At the risk of being completely reactionary and petty, speaking ill of my ancestors, and altogether regretting this, here is a curmudgeonly blog post in response to a WhatsApp message that irritated me. Because a blog post in response to a WhatsApp message is what “discourse” (or therapy, rather???) looks like these days.
Context: I am taking a rainwater harvesting course and have parents who are into all things Chinese and Christian. So, naturally, a documentary featuring irrigation in China and the Holy Lands presents itself as opportunity for both connection and possibly a gateway into accepting more propaganda in the future. I share the video in most culturally-appropriate way I know, and by this I mean, through WhatsApp:
And then I get this response:
As fellow newbie propagandists must already know, it’s jarring to see how material you thought could only be received in the way you intended can be received in the how-the-@#$~^@#-could-this-stimuli-produce-that-response kind of way.

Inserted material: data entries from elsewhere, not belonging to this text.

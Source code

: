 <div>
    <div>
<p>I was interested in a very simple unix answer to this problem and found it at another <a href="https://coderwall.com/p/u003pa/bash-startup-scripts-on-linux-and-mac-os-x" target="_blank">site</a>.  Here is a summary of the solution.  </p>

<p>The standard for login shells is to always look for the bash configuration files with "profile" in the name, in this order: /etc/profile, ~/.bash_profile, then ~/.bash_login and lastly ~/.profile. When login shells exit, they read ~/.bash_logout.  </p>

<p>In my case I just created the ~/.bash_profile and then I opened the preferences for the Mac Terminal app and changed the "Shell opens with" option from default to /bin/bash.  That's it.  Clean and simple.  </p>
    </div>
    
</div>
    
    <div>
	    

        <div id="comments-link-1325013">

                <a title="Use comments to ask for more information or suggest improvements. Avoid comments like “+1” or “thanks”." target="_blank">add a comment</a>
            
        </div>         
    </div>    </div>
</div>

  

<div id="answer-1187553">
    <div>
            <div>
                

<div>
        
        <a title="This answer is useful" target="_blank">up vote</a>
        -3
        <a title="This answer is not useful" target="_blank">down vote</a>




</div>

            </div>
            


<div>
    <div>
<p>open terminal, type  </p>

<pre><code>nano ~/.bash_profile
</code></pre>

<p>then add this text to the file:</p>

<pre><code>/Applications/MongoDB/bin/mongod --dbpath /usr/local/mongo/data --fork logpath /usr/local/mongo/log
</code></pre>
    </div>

I was livid. [Future debbie edit: Apparently what “livid” looks like is writing a blog post straight after sulkruminating in the shower in the dead of night. lolcool.]
Let’s dissect this statement.
“👆 there is hope for future generations 👏👍”
If I’m being completely honest, my intense irritation with this comment is stems from some personal baggage. Recently, I confirmed with my parents that hopelessness is one of the reasons that millennials are divesting from procreation. Between this and another encounter, I have reason to believe that my mother’s comment is an annoying motherly way steer me towards breeding. Meanwhile, anyone who knows me–no less my mother (!)-should know better than to utter “hope” and “future generations” in the same breath (!!), in my presence (!!!), (and with those flipping flippant emojis!!!!)
Now, in my mother’s defense, the documentary does imply that, each generation can have it better than the previous one, if drastic systemic changes are made. That is, as things currently are, each generation will continue to have it worse than the last. Obviously an inspirational video must make the positive stance to inspire action.
“👆 there is hope for future generations 👏👍”
And that’s the thing, it’s supposed to inspire action.
At a moral/how-can-you-live-with-yourself level, to claim hope while nonchalantly contributing to the problem–and we all are–is infuriating. To use another’s action to justify our inaction is arguably not the intention of the film. You don’t (or shouldn’t?) get to claim hope for the impending human-induced climate doom without doing jack shit to mitigate it.
Ultimately, I don’t think it’s actually action that I seek. Rather what I seek, again and again, is lament. I want hope to be for the hopeless.
“👆 there is hope for future generations 👏👍”
Actually, what I see in this WhatsApp message, is the exact combination of Chinese-ness and Christianity I resent.
I see the psyche of Chinese suburban middle class complacency that grasps at any reason to reproduce the traditional heteronormative nuclear family.
I see the psyche of the (white-)American brand of Christian triumphalism that jumps to the hope of salvation without lamenting the sin the put Christ on the cross in the first place.
I see how immigrant Chinese and Christian (and whiteness, more generally) are identities that act in tandem as normalizing forces to reproduce our current shitty modes of production, not only without remorse, but with pride.
“[This world] will destroy every species and contaminate every molecule of this world, and it will live in denial until the very end. In each new crisis… they will take [Black and Indigenous] organizing and make it their own, watering it down, washing it white, so that [Black and Indigenous] radical imaginings between the window dressings on the status quo of this world. … The system will remain intact and at the end of every event, they will ask us where we see hope.
– Leanne Betasamosake Simpson in Rehearsals for Living
We both know hope is a luxury [that] the tentacles of racial capitalism do not get to demand. … The absence of hope is a beautiful catalyst.”